The shoulders will also be worked when doing chest exercises, particularly incline bench press, so if you're going to do that exercise, you should consider making some alterations to the shoulder workout as well. Most will not be able to go fro incline bench press to straight shoulder press without there being some issues.
Finally, the front, lateral, and reverse raises are a great way to 'finish' off the shoulder workouts and really get them feeling it.
Perform each of the following exercises taking about 60 seconds of rest in between sets. Try and focus on keeping the back in alignment throughout the lateral and frontal raises as best as possible as this is where most people tend to falter.
5-10 minute warm-up just enough to lossen up and get the blood pumping.
Cool down with 10 minutes of stretching
| Exercise | Sets | Reps | |
|---|---|---|---|
| Seated Shoulder Press | 2 | 10-12 | |
| Lateral Raises | 2 | 10-12 | |
| Front Raises |
2 | 10-12 | |
| Bent Over Rear Delt Raises |
2 | 10-12 |
You're really going to feel it after this workout. With all the various movements that target the front, medial, and rear deltoids, be sure to stretch after this workout to prevent soreness. Try and keep the weight challenging and aim for a rest periods of about forty-five seconds between lifts.

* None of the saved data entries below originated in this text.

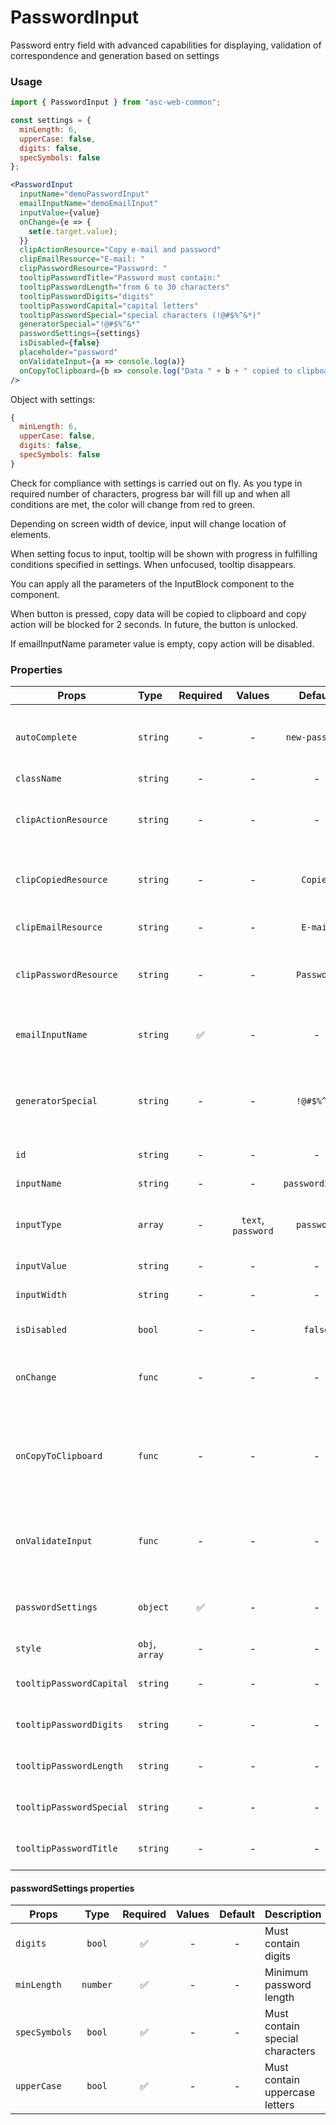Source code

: # PasswordInput

Password entry field with advanced capabilities for displaying, validation of correspondence and generation based on settings

### Usage

```js
import { PasswordInput } from "asc-web-common";
```

```js
const settings = {
  minLength: 6,
  upperCase: false,
  digits: false,
  specSymbols: false
};
```

```jsx
<PasswordInput
  inputName="demoPasswordInput"
  emailInputName="demoEmailInput"
  inputValue={value}
  onChange={e => {
    set(e.target.value);
  }}
  clipActionResource="Copy e-mail and password"
  clipEmailResource="E-mail: "
  clipPasswordResource="Password: "
  tooltipPasswordTitle="Password must contain:"
  tooltipPasswordLength="from 6 to 30 characters"
  tooltipPasswordDigits="digits"
  tooltipPasswordCapital="capital letters"
  tooltipPasswordSpecial="special characters (!@#$%^&*)"
  generatorSpecial="!@#$%^&*"
  passwordSettings={settings}
  isDisabled={false}
  placeholder="password"
  onValidateInput={a => console.log(a)}
  onCopyToClipboard={b => console.log("Data " + b + " copied to clipboard")}
/>
```

Object with settings:

```js
{
  minLength: 6,
  upperCase: false,
  digits: false,
  specSymbols: false
}
```

Check for compliance with settings is carried out on fly. As you type in required number of characters, progress bar will fill up and when all conditions are met, the color will change from red to green.

Depending on screen width of device, input will change location of elements.

When setting focus to input, tooltip will be shown with progress in fulfilling conditions specified in settings. When unfocused, tooltip disappears.

You can apply all the parameters of the InputBlock component to the component.

When button is pressed, copy data will be copied to clipboard and copy action will be blocked for 2 seconds. In future, the button is unlocked.

If emailInputName parameter value is empty, copy action will be disabled.

### Properties

| Props                    | Type           | Required |       Values       |     Default     | Description                                                           |
| ------------------------ | :------------- | :------: | :----------------: | :-------------: | --------------------------------------------------------------------- |
| `autoComplete`           | `string`       |    -     |         -          | `new-password`  | Allows you to set the component auto-complete                         |
| `className`              | `string`       |    -     |         -          |        -        | Accepts class                                                         |
| `clipActionResource`     | `string`       |    -     |         -          |        -        | Translation of text for copying email data and password               |
| `clipCopiedResource`     | `string`       |    -     |         -          |    `Copied`     | Text translation copy action to copy                                  |
| `clipEmailResource`      | `string`       |    -     |         -          |    `E-mail`     | Text translation email to copy                                        |
| `clipPasswordResource`   | `string`       |    -     |         -          |   `Password`    | Text translation password to copy                                     |
| `emailInputName`         | `string`       |    ✅    |         -          |        -        | Required to associate password field with email field                 |
| `generatorSpecial`       | `string`       |    -     |         -          |   `!@#$%^&*`    | Set of special characters for password generator and validator        |
| `id`                     | `string`       |    -     |         -          |        -        | Allows you to set the component id                                    |
| `inputName`              | `string`       |    -     |         -          | `passwordInput` | Input name                                                            |
| `inputType`              | `array`        |    -     | `text`, `password` |   `password`    | It is necessary for correct display of values ​​inside input          |
| `inputValue`             | `string`       |    -     |         -          |        -        | Input value                                                           |
| `inputWidth`             | `string`       |    -     |         -          |        -        | If you need to set input width manually                               |
| `isDisabled`             | `bool`         |    -     |         -          |     `false`     | Set input disabled                                                    |
| `onChange`               | `func`         |    -     |         -          |        -        | Will be triggered whenever an PasswordInput typing                    |
| `onCopyToClipboard`      | `func`         |    -     |         -          |        -        | Will be triggered if you press copy button, return formatted value    |
| `onValidateInput`        | `func`         |    -     |         -          |        -        | Will be triggered whenever an PasswordInput typing, return bool value |
| `passwordSettings`       | `object`       |    ✅    |         -          |        -        | Set of settings for password generator and validator                  |
| `style`                  | `obj`, `array` |    -     |         -          |        -        | Accepts css style                                                     |
| `tooltipPasswordCapital` | `string`       |    -     |         -          |        -        | Capital text translation tooltip                                      |
| `tooltipPasswordDigits`  | `string`       |    -     |         -          |        -        | Digit text translation tooltip                                        |
| `tooltipPasswordLength`  | `string`       |    -     |         -          |        -        | Password text translation is long tooltip                             |
| `tooltipPasswordSpecial` | `string`       |    -     |         -          |        -        | Special text translation tooltip                                      |
| `tooltipPasswordTitle`   | `string`       |    -     |         -          |        -        | Text translation tooltip                                              |

#### passwordSettings properties

| Props         |   Type   | Required | Values | Default | Description                     |
| ------------- | :------: | :------: | :----: | :-----: | ------------------------------- |
| `digits`      |  `bool`  |    ✅    |   -    |    -    | Must contain digits             |
| `minLength`   | `number` |    ✅    |   -    |    -    | Minimum password length         |
| `specSymbols` |  `bool`  |    ✅    |   -    |    -    | Must contain special characters |
| `upperCase`   |  `bool`  |    ✅    |   -    |    -    | Must contain uppercase letters  |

5-10 minute warm-up just enough to lossen up and get the blood pumping.
Cool down with 10 minutes of stretching
| Exercise | Sets | Reps | |
|---|---|---|---|
| Dumbbell Shoulder Press | 3 | 8-10 | |
| Upright Row | 2 | 10-12 | |
| T's |
3 | 10-12 | |
| Bent Over rear Delt Raises |
2 | 10-12 |
This advanced workout will have you supersetting two exercises together for increased stimulation and will make sure to target all areas of the shoulder muscle. Use a one minute rest period for the first three exercises and a thirty second rest period for the last two.
5-10 minute warm-up just enough to lossen up and get the blood pumping.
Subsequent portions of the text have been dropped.